Set up the essential paths and parameters for training:

from GBC.utils.data_preparation.pose_transformer_trainer import PoseFormerTrainer, LossCoefficients
from GBC.utils.base.assets import DATA_PATHS

# 1. Robot Configuration
urdf_path = "/path/to/your_robot.urdf"

# 2. Dataset Paths
dataset_path = DATA_PATHS["AMASS_PATH"] # Or your custom AMASS path
smplh_model_path = DATA_PATHS["SMPLH_MODEL_PATH"]
dmpls_model_path = DATA_PATHS["DMPLS_MODEL_PATH"]
smpl_fits_dir = "/path/to/smpl_fits/smpl_fits_all.pt"

# 3. Joint Mapping Configuration (from create_smplh_fit.md)
mapping_table = {
"Pelvis": "base_link",
"L_Hip": "l_hip_yaw_link",
"R_Hip": "r_hip_yaw_link",
"L_Knee": "l_knee_link",
"R_Knee": "r_knee_link",
"L_Ankle": "l_ankle_pitch_link",
"R_Ankle": "r_ankle_pitch_link",
"L_Shoulder": "l_shoulder_pitch_link",
"R_Shoulder": "r_shoulder_pitch_link",
"L_Elbow": "l_elbow_link",
"R_Elbow": "r_elbow_link",
"L_Wrist": "l_wrist_roll_link",
"R_Wrist": "r_wrist_roll_link"
# Add your specific robot joint mappings here
}

# 4. Training Configuration
batch_size = 256
train_size = 0.8 # 80% training, 20% validation split
device = "cuda" if torch.cuda.is_available() else "cpu"
load_hands = False # Set True if including hand joints

🪞 Setting Up Symmetry Module (Optional)

🙋 When do we need a symmetry module?

If your robot has bilateral symmetry (e.g., left and right limbs are mirror images), a symmetry module can help enforce this during training.

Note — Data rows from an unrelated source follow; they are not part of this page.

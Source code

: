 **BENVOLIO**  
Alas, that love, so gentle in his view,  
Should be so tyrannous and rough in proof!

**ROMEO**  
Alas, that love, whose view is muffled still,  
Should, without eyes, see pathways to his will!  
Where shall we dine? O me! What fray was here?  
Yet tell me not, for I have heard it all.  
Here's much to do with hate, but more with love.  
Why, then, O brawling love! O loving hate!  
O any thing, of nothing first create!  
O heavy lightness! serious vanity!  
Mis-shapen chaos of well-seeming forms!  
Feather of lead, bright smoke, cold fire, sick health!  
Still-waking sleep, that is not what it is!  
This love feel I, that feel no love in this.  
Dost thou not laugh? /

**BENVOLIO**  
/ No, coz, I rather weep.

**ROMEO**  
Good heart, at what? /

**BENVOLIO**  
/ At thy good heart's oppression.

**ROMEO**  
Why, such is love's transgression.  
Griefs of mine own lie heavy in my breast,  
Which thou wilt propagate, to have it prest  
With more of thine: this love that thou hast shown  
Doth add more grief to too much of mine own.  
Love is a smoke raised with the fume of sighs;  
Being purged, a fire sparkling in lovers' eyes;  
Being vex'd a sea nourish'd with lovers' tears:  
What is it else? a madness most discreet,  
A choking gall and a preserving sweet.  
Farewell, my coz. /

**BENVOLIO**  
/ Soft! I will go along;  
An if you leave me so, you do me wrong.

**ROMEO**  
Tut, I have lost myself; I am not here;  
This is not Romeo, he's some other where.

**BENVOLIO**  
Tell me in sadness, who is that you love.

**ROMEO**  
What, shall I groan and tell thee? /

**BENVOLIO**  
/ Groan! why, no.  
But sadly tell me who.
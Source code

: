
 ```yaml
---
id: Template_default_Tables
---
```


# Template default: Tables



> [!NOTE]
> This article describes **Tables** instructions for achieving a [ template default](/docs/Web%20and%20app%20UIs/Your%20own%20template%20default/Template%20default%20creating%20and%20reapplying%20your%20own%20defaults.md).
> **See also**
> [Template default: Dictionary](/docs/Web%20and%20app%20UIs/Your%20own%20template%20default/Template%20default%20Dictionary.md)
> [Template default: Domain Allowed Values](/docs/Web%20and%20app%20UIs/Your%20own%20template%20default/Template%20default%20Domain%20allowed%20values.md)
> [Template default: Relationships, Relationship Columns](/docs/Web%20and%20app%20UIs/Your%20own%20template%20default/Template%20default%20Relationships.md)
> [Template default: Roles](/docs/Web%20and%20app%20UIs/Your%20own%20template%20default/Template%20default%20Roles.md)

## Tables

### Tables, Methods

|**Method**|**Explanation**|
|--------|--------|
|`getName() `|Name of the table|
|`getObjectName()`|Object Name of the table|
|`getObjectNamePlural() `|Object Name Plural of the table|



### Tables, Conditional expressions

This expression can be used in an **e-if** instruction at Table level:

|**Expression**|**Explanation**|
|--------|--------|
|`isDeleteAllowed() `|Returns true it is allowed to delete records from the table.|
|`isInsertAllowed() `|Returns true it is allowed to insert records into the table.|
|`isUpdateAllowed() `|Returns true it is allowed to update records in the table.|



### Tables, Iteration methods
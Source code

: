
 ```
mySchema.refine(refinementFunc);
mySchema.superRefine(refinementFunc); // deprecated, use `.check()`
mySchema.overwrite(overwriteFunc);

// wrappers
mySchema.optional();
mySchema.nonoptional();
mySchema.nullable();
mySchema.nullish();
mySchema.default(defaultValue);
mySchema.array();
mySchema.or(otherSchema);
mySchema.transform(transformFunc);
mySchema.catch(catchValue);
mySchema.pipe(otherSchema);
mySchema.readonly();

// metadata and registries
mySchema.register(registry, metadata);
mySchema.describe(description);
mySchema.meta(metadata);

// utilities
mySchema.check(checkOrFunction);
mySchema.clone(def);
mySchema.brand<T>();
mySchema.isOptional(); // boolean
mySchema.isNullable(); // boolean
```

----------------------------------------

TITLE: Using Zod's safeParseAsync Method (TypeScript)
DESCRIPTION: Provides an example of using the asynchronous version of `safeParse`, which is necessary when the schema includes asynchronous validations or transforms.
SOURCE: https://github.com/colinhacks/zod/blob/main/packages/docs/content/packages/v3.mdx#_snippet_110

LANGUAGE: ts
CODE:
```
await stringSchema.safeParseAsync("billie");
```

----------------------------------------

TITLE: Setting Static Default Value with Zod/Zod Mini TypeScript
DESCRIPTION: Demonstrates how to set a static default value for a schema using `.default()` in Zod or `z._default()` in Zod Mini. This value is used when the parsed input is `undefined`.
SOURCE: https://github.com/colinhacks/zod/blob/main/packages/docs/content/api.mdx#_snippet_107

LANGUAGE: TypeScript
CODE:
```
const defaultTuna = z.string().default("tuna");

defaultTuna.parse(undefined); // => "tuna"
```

It ensures that movements on one side are mirrored on the other, improving the realism and efficiency of the generated motions.

Also, in the paper, we posted an important loss component named symmetry loss, which ensures during training, the left and right limbs are symmetric, which is critical for humanoid robots.

Furthermore, if you want to use our latest diffusion planner, this must be implemented.

To implement symmetry is a little bit tricky, so we provide a utility class in RobotFlipLeftRight and allow python to automatically determine how to flip joints. All you need is to set up the role for python to understand how to distinguish symmetric joints defined in the URDF. Now follow this tutorial to create your flipper: Robot Flip Left Right.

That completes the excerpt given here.